__What the exercise asks__. Set down, please, exactly the lines below that run from the line with "Definition at line 84" to the line with "The study of the", both lines included.

(Records excerpted from a collection)

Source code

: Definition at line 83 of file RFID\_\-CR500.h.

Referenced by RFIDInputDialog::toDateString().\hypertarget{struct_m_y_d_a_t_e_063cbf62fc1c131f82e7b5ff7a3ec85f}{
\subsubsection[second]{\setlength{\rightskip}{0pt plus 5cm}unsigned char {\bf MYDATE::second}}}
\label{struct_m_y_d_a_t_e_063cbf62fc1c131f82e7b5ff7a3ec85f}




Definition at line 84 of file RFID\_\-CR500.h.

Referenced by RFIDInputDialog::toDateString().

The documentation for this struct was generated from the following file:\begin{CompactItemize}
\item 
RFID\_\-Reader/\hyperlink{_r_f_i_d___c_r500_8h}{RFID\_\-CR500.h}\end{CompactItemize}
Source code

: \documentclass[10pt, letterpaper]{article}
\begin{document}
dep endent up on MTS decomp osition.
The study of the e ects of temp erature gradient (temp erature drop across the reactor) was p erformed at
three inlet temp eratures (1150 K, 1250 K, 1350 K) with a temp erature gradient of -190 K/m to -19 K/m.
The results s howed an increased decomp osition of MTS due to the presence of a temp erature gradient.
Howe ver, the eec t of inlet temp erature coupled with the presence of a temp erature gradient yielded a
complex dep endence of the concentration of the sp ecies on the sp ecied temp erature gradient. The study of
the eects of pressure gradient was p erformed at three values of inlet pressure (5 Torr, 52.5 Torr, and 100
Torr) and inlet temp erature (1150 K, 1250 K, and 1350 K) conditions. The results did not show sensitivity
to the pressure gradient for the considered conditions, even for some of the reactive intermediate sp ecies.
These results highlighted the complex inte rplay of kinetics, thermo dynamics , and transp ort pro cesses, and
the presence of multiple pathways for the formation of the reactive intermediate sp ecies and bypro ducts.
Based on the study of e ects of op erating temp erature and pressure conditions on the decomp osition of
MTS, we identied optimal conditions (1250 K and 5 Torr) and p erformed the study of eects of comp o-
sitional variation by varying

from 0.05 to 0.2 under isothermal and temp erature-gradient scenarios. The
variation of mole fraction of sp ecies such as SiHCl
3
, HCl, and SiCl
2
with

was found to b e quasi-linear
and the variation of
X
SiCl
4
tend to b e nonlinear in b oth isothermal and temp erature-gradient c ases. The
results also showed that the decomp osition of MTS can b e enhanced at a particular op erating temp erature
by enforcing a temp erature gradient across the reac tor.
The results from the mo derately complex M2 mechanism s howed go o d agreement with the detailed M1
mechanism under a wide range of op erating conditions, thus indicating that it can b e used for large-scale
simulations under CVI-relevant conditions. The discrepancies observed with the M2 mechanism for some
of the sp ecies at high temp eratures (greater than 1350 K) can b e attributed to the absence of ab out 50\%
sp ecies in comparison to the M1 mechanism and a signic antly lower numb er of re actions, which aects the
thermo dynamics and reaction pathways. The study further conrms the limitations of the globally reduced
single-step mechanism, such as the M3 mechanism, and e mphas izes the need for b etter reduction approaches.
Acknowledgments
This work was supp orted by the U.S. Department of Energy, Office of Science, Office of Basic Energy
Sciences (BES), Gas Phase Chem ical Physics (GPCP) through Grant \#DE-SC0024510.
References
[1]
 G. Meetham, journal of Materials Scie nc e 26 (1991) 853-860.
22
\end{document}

__Reply to the task__.
Definition at line 84 of file RFID\_\-CR500.h.

Referenced by RFIDInputDialog::toDateString().

The documentation for this struct was generated from the following file:\begin{CompactItemize}
\item 
RFID\_\-Reader/\hyperlink{_r_f_i_d___c_r500_8h}{RFID\_\-CR500.h}\end{CompactItemize}
Source code

: \documentclass[10pt, letterpaper]{article}
\begin{document}
dep endent up on MTS decomp osition.
The study of the e ects of temp erature gradient (temp erature drop across the reactor) was p erformed at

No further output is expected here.